2)           La publication sans consentement des photos du demandeur et de sa famille sur le Web constitue-t-elle une atteinte à leur vie privée ?

[106]     Le site Web « Picasa » héberge l'album de photos du défendeur. C'est ce dernier qui est l'auteur des photos et des informations contenues dans ce qu'il appelle la « Galerie de Viv Collins ». La pièce P-38 montre la photo du demandeur et son adresse. Plus bas, on peut lire :

« Must have put a lot of effort in to taking this photo as Luc Laforest use it on a number of dating web sites and chat groups, sadly he was still married when he started doing that!

Doit avoir mis beaucoup d'effort pour prendre cette photo comme Luc Laforest a utilisé sur un certain nombre de sites de rencontre Internet et des groupes de discussion, malheureusement, il était encore marié quand il a commencé à faire ça!

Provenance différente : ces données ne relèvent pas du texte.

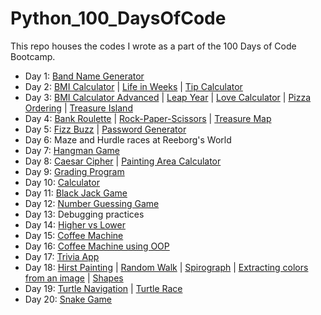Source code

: # Python_100_DaysOfCode

This repo houses the codes I wrote as a part of the 100 Days of Code Bootcamp.

- Day 1: [ Band Name Generator](Day_1/bandNameGenerator.py)
- Day 2: [BMI Calculator](Day_2/bmiCalculator.py) | [Life in Weeks](Day_2/lifeInWeeks.py) | [Tip Calculator](Day_2/tipCalculator.py)
- Day 3: [BMI Calculator Advanced](Day_3/bmi_2.py) | [Leap Year](Day_3/leapYear.py) | [Love Calculator](Day_3/loveCalculator.py) | [Pizza Ordering](Day_3/pizzaOrdering.py) | [Treasure Island](Day_3/treasureIsland.py)
- Day 4: [Bank Roulette](Day_4/bankerRoulette.py) | [Rock-Paper-Scissors](Day_4/RockPaperScissors.py) | [Treasure Map](Day_4/treasureMap.py)
- Day 5: [Fizz Buzz](Day_5/fizzbuzz.py) | [Password Generator](Day_5/passwordGenerator.py)
- Day 6: Maze and Hurdle races at Reeborg's World
- Day 7: [Hangman Game](Day_7/Step5_hangman.py) 
- Day 8: [Caesar Cipher](Day_8/caesarCipher_final.py) | [Painting Area Calculator](Day_8/paintingarea.py)
- Day 9: [Grading Program](Day_9/gradingProgram.py)
- Day 10: [Calculator](Day_10/calculator.py)
- Day 11: [Black Jack Game](Day_11/blackjack.py)
- Day 12: [Number Guessing Game](Day_12/numberGuessing.py)
- Day 13: Debugging practices
- Day 14: [Higher vs Lower](Day_14/higherlower.py) 
- Day 15: [Coffee Machine](Day_15/CoffeeMachine.py)
- Day 16: [Coffee Machine using OOP](Day_16/main.py)
- Day 17: [Trivia App](Day_17/main.py)
- Day 18: [Hirst Painting](Day_18/hirst_painting.py) | [Random Walk](Day_18/random_walk.py) | [Spirograph](Day_18/spirograph.py) | [Extracting colors from an image](Day_18/color_extraction.py) | [Shapes](Day_18/shapes.py)
- Day 19: [Turtle Navigation](Day_19/event_listeners.py) | [Turtle Race](Day_19/turtle_race.py)
- Day 20: [Snake Game](Day_20/main.py)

Powered by Google Traduction »

[107]     Ces propos sont également diffamatoires.

[108]     Les mots-clés sur la colonne de droite constituent également de la diffamation. On y lit :

« Conman

Luc

Laforest

Dating

Agency

Profile »

[109]     La troisième page de la pièce P-39 est également une page du site « Picasa » qui contient l'hyperlien diffamatoire suivant : « Viv Collins conman file, Luc Laforest ».

[110]     La quatrième page de la pièce P-39 présente la photo du demandeur en bas de laquelle le défendeur écrit : « Conman file, Luc Laforest ».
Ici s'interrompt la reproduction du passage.